The Definitive Edition also adds two new playable characters. The steadfast Knight Flynn is now available as a party member and the previously PS3 exclusive Patty also makes her way into the story. Both characters fit in seamlessly and provide a few new hours of extra content. It also helps that Patty’s design is pure JRPG zaniness. A little girl dressed like a pirate that talks like an old woman but is also a dab hand with a pistol? Sign me up. There’s also a dog that smokes a pipe and wields a knife, which is just cool.
The bulk of the character development is done in one of the Tales series defining aspects, the skit. While paying the game a prompt will appear to press a button and a short dialogue driven scene will occur where the characters discuss a wide range of topics. Sometimes they’ll add shading to the main plot, sometimes they will reveal new facets of the characters and sometimes they will just be humorous diversions. They are optional but for the full experience I highly recommend watching and enjoying each one. They’re never too lengthy either, which is something this genre has been known to struggle with.

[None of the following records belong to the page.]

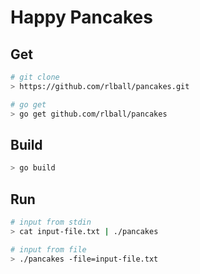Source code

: # Happy Pancakes

## Get

```bash
# git clone
> https://github.com/rlball/pancakes.git

# go get
> go get github.com/rlball/pancakes
```

## Build

```bash
> go build
```

## Run

```bash
# input from stdin
> cat input-file.txt | ./pancakes

# input from file
> ./pancakes -file=input-file.txt
```

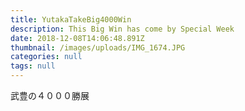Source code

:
 ```yaml
---
title: YutakaTakeBig4000Win
description: This Big Win has come by Special Week
date: 2018-12-08T14:06:48.891Z
thumbnail: /images/uploads/IMG_1674.JPG
categories: null
tags: null
---
```

武豊の４０００勝展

Playing Tales of Vesperia for the most part feels like playing any other JRPG. The party explores a world map fraught with enemy encounters, they explore towns, get to know NPC’s, buy upgrades at stores, rest in Inn’s and navigate dungeons full of treasure and treachery. It’s all pretty standard stuff that to its credit never feels like too much of a chore. There are a couple of moments where it shows its age, no game should ever make you backtrack through dungeons complete with enemy encounters once completed.

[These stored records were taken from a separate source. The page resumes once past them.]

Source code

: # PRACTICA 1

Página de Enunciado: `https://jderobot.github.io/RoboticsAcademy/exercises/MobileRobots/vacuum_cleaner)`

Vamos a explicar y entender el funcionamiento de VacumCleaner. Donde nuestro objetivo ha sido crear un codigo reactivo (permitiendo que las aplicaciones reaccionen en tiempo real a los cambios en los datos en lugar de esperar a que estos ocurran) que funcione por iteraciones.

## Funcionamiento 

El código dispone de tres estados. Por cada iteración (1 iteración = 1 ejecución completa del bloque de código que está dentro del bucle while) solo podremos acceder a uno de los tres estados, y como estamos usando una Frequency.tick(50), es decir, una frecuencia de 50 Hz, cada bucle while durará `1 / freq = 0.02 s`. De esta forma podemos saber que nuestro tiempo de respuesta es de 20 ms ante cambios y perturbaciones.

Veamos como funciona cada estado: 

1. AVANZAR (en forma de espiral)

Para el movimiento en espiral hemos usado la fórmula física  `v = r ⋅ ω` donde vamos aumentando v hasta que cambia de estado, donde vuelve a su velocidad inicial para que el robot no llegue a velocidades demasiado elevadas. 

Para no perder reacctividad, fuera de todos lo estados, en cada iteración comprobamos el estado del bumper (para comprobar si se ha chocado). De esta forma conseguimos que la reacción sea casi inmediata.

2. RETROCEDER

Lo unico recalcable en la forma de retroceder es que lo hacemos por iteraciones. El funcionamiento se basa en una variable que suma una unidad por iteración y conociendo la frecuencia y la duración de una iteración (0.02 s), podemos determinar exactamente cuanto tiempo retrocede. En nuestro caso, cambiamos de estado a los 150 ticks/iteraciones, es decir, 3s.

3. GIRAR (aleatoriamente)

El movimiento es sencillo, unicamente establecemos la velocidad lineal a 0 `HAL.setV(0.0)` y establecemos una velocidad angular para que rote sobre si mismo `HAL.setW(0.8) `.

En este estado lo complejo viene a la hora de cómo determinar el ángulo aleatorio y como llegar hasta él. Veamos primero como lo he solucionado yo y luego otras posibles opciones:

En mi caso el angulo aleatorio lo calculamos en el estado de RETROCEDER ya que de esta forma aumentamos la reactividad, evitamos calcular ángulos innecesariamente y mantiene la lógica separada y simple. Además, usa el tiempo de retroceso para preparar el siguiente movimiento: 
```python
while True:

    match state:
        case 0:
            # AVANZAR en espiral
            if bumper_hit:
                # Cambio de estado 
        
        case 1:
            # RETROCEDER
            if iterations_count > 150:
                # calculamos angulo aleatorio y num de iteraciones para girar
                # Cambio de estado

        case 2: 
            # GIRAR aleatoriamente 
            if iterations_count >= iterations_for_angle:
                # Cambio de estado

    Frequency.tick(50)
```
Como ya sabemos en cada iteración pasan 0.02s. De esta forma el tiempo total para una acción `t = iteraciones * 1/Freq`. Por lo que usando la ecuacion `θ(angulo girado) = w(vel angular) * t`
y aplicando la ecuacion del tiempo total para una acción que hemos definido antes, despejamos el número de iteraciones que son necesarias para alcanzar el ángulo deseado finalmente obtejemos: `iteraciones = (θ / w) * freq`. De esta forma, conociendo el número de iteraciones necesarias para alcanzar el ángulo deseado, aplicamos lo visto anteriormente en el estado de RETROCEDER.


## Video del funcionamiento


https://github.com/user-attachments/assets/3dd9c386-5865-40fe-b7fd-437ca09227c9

The combat is where the real meat of the game is. Combat takes place in real time and gradually guides players through the numerous skills you need to progress through the game. There are a couple of needless difficulty spikes, but mostly it feels like the battle system grows as you progress through the game. Artes are the skill moves in Tales of Vesperia and they become more powerful and elaborate the higher you level your characters. Artes are assigned to the left and right thumb stick and can be updated throughout the game. I found the Artes assigned to the right stick to be much fiddlier to control due to their proximity to the other buttons, but the Artes on the left stick are much easier to manage. It’s easy to get to grips with yet reveals a lot of hidden depth. Your AI companions are also quite smart; they don’t often run headlong in to death or waste their skills on useless endeavours.

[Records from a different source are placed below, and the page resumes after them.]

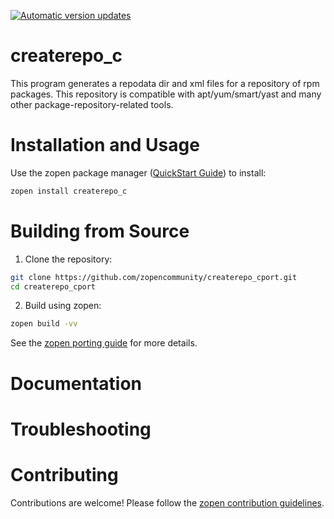 [![Automatic version updates](https://github.com/zopencommunity/createrepo_cport/actions/workflows/bump.yml/badge.svg)](https://github.com/ZOSOpenTools/createrepo_cport/actions/workflows/bump.yml)

# createrepo_c

This program generates a repodata dir and xml files for a repository of rpm packages. This repository is compatible with apt/yum/smart/yast and many other package-repository-related tools.

# Installation and Usage

Use the zopen package manager ([QuickStart Guide](https://zopen.community/#/Guides/QuickStart)) to install:
```bash
zopen install createrepo_c
```

# Building from Source

1. Clone the repository:
```bash
git clone https://github.com/zopencommunity/createrepo_cport.git
cd createrepo_cport
```
2. Build using zopen:
```bash
zopen build -vv
```

See the [zopen porting guide](https://zopen.community/#/Guides/Porting) for more details.

# Documentation


# Troubleshooting

# Contributing
Contributions are welcome! Please follow the [zopen contribution guidelines](https://github.com/zopencommunity/meta/blob/main/CONTRIBUTING.md).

The cartoony cel-shaded style graphics have definitely aged well. The characters and combat all look great with the graphical upgrade. Some of the environments have suffered due to the passing years but for the most part you would have no idea that Tales of Vesperia was released in 2009. The added voice acting is also most welcome and helps flesh the game out. It does get annoying to hear the battle cries over and over but eventually it just becomes part of the background. The soundtrack is also charming without being mindblowing. In particular, the town music is catchy in a low key way.
The Nintendo Switch is fast becoming the definitive JRPG console of its generation, and Tales of Vesperia stands tall among its best games. The combat is fast paced and fun, there is plenty to see and do and the cast of characters are a joy to be around. If future ports and remasters are as delightful to experience as Tales of Vesperia, there is a lot to look forward to in the future of the Switch.